ASSIGNMENT: This exercise calls for an exact copy of the listing below.

** WORKING DATA follows **

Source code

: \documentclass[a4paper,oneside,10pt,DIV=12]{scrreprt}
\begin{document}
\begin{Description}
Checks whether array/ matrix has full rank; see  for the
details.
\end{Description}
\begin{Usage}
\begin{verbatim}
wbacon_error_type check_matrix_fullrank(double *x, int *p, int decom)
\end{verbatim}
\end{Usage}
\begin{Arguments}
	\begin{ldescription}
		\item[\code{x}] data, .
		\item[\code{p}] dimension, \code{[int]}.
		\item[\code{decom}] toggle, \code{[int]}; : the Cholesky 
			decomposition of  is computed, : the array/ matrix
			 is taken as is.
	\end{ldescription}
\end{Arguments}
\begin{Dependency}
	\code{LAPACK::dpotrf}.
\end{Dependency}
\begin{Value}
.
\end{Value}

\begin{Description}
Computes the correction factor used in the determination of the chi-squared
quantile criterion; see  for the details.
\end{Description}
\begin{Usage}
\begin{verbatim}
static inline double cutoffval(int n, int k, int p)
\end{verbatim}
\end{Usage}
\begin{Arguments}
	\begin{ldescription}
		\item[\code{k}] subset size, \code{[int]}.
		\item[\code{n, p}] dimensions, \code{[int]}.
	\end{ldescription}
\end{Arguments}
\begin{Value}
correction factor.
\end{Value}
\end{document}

** End of WORKING DATA **

WORKED SOLUTION:
Source code

: \documentclass[a4paper,oneside,10pt,DIV=12]{scrreprt}
\begin{document}
\begin{Description}
Checks whether array/ matrix has full rank; see  for the
details.
\end{Description}
\begin{Usage}
\begin{verbatim}
wbacon_error_type check_matrix_fullrank(double *x, int *p, int decom)
\end{verbatim}
\end{Usage}
\begin{Arguments}
	\begin{ldescription}
		\item[\code{x}] data, .
		\item[\code{p}] dimension, \code{[int]}.
		\item[\code{decom}] toggle, \code{[int]}; : the Cholesky 
			decomposition of  is computed, : the array/ matrix
			 is taken as is.
	\end{ldescription}
\end{Arguments}
\begin{Dependency}
	\code{LAPACK::dpotrf}.
\end{Dependency}
\begin{Value}
.
\end{Value}

\begin{Description}
Computes the correction factor used in the determination of the chi-squared
quantile criterion; see  for the details.
\end{Description}
\begin{Usage}
\begin{verbatim}
static inline double cutoffval(int n, int k, int p)
\end{verbatim}
\end{Usage}
\begin{Arguments}
	\begin{ldescription}
		\item[\code{k}] subset size, \code{[int]}.
		\item[\code{n, p}] dimensions, \code{[int]}.
	\end{ldescription}
\end{Arguments}
\begin{Value}
correction factor.
\end{Value}
\end{document}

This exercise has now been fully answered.